*WHAT YOU NEED TO DO*
This exercise calls for every line of the data below with the string "their" in it.

*INFORMATION GIVEN*

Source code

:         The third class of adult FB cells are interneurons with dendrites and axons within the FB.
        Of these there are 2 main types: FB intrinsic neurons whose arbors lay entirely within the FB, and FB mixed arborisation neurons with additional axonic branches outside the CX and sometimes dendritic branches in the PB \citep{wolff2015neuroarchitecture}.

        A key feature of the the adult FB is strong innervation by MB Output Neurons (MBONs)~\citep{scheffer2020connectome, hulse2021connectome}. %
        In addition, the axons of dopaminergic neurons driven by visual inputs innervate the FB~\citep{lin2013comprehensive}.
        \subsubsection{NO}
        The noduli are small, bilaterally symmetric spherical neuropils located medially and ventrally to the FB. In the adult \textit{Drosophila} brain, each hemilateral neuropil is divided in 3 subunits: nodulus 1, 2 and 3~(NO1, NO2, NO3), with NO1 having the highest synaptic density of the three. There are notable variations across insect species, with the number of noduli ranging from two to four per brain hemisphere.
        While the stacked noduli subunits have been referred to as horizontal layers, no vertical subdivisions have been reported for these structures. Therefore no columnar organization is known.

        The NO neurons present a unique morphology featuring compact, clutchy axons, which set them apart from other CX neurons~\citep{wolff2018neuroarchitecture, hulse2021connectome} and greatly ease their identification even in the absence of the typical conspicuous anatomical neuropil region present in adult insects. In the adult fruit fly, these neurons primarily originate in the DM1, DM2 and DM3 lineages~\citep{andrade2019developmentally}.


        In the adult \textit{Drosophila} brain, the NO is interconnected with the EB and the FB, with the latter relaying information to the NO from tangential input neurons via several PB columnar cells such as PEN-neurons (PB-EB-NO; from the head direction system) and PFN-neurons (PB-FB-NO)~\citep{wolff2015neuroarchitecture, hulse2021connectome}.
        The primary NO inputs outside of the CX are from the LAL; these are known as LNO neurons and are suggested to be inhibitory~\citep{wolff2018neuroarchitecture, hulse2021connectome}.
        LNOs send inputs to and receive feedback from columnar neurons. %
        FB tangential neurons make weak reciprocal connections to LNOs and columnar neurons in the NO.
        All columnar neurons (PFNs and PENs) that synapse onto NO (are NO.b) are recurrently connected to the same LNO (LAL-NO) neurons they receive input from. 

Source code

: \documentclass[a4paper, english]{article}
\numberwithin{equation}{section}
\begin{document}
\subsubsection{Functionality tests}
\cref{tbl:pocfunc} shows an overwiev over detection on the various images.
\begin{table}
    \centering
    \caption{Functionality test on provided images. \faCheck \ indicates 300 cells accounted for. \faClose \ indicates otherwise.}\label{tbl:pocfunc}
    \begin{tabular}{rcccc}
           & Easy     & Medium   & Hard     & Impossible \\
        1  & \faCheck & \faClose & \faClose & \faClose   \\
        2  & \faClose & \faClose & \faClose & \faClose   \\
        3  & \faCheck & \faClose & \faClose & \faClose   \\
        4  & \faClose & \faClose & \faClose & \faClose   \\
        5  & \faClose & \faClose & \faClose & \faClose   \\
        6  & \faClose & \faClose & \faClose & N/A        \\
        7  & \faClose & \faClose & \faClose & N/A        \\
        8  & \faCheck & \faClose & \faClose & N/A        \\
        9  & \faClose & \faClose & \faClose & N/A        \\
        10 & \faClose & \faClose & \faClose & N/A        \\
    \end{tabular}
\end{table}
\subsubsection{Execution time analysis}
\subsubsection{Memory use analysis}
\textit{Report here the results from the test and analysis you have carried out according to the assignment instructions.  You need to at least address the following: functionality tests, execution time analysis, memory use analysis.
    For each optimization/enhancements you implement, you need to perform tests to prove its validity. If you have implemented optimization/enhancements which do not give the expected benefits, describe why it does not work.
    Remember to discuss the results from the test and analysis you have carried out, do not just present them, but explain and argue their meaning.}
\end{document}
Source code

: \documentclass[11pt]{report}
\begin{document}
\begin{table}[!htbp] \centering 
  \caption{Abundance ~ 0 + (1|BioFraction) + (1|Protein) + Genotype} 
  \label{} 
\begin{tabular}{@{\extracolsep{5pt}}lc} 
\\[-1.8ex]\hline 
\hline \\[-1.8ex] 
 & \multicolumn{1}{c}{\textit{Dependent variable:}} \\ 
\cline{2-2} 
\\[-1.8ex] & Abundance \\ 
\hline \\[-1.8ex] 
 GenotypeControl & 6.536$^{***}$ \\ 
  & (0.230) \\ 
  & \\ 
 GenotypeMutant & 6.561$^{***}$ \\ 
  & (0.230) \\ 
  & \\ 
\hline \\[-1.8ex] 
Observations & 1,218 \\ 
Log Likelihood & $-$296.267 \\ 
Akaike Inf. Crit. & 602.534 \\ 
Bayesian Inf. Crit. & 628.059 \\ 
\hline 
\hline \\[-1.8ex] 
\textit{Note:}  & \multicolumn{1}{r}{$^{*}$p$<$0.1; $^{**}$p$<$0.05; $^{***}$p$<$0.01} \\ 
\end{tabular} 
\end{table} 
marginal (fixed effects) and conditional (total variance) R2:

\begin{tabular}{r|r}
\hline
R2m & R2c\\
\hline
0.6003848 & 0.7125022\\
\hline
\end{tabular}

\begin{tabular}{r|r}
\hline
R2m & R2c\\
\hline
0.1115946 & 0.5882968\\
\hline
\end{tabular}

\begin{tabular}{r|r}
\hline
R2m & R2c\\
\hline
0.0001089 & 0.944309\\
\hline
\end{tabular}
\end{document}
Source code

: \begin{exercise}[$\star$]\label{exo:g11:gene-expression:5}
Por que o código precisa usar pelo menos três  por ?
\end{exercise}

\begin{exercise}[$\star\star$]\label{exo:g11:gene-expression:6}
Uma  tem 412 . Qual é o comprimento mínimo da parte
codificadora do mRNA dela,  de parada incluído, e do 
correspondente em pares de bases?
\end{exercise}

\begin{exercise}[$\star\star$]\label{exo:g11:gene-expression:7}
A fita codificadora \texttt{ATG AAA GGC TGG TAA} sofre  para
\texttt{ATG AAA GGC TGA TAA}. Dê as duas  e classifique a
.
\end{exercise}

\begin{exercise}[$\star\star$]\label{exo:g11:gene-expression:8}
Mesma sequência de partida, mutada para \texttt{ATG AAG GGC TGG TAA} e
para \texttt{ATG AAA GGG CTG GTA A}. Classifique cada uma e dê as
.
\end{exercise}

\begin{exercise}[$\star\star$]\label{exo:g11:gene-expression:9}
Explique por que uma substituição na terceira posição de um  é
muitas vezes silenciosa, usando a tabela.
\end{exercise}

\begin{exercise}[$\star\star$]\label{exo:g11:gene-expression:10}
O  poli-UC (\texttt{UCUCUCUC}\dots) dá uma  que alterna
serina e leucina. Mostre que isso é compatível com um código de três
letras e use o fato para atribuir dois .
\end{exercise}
==
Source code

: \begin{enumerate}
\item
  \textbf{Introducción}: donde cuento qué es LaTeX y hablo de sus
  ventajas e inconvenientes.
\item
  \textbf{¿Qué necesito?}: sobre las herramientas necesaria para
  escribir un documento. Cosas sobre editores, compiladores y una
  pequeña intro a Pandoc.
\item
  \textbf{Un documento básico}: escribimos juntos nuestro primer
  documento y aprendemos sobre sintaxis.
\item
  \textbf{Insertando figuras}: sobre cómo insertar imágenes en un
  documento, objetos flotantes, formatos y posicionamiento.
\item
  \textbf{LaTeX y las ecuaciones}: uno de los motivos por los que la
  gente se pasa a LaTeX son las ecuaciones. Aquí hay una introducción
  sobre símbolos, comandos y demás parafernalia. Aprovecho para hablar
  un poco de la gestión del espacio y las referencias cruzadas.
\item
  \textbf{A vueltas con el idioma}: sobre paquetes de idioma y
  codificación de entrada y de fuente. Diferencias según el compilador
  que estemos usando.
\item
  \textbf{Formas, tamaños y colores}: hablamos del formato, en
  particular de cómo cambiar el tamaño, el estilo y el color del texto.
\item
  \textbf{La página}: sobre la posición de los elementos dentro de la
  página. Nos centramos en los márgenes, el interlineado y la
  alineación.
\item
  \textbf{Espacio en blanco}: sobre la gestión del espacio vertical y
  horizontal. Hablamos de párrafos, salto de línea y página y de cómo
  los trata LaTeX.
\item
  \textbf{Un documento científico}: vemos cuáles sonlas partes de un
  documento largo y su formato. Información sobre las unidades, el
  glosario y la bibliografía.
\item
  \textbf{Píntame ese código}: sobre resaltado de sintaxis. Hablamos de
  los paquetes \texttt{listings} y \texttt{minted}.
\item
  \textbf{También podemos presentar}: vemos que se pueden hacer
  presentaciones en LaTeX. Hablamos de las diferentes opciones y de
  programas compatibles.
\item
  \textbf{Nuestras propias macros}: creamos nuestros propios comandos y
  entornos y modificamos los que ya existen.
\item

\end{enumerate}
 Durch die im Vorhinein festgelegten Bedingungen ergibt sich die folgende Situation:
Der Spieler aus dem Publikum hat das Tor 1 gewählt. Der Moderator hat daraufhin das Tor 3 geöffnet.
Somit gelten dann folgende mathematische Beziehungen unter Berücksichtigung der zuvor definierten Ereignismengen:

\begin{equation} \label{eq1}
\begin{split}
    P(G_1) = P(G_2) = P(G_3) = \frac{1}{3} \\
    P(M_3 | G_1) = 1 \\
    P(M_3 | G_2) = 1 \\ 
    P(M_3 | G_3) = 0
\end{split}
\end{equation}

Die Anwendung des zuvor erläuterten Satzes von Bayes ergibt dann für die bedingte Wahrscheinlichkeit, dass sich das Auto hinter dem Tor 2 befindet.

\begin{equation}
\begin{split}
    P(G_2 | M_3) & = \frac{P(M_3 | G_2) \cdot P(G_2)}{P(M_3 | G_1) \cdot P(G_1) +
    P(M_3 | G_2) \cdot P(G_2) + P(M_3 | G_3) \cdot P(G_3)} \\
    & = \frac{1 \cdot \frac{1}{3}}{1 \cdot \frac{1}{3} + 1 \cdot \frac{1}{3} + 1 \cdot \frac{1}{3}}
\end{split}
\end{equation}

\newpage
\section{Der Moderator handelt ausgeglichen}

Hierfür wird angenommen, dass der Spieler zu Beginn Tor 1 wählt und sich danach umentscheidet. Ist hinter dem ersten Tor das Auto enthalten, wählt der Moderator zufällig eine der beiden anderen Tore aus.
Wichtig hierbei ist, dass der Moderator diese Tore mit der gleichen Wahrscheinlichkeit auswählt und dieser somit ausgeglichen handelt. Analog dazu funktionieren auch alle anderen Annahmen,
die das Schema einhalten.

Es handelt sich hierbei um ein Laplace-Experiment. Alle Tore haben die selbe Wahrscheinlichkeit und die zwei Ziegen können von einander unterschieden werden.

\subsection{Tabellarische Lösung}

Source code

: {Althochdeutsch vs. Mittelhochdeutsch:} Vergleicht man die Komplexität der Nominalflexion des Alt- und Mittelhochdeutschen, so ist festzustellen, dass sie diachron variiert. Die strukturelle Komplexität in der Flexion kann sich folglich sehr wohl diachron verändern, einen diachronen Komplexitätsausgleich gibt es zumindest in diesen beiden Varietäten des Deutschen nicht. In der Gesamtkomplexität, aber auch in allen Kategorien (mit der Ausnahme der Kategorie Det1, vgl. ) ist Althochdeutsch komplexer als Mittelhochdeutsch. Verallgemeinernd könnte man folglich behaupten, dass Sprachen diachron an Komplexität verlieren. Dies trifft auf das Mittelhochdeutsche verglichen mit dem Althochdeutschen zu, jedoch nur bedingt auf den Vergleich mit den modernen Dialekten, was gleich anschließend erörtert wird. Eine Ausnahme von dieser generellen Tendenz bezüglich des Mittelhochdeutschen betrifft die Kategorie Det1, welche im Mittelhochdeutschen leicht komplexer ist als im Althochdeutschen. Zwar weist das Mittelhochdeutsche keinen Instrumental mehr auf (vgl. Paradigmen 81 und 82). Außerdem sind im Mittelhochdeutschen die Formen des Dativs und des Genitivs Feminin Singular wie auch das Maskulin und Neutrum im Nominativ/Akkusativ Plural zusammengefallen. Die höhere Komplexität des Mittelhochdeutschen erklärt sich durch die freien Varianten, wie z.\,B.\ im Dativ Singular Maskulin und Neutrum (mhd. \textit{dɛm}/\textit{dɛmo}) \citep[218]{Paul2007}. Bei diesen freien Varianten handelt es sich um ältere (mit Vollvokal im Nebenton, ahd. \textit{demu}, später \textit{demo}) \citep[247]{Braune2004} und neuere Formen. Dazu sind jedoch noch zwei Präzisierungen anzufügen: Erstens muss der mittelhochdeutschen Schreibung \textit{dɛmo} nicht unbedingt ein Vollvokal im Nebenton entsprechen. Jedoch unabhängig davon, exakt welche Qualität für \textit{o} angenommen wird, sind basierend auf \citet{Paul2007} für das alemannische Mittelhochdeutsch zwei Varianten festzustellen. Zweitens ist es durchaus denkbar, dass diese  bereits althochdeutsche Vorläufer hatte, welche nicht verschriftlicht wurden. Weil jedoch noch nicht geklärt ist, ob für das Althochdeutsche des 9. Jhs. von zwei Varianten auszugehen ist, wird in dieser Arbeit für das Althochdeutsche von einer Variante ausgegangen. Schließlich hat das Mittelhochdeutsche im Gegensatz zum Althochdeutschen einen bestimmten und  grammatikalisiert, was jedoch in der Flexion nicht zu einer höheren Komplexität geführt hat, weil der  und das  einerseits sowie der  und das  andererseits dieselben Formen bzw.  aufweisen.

*YOUR RESPONSE*
        The NO neurons present a unique morphology featuring compact, clutchy axons, which set them apart from other CX neurons~\citep{wolff2018neuroarchitecture, hulse2021connectome} and greatly ease their identification even in the absence of the typical conspicuous anatomical neuropil region present in adult insects. In the adult fruit fly, these neurons primarily originate in the DM1, DM2 and DM3 lineages~\citep{andrade2019developmentally}.
    Remember to discuss the results from the test and analysis you have carried out, do not just present them, but explain and argue their meaning.}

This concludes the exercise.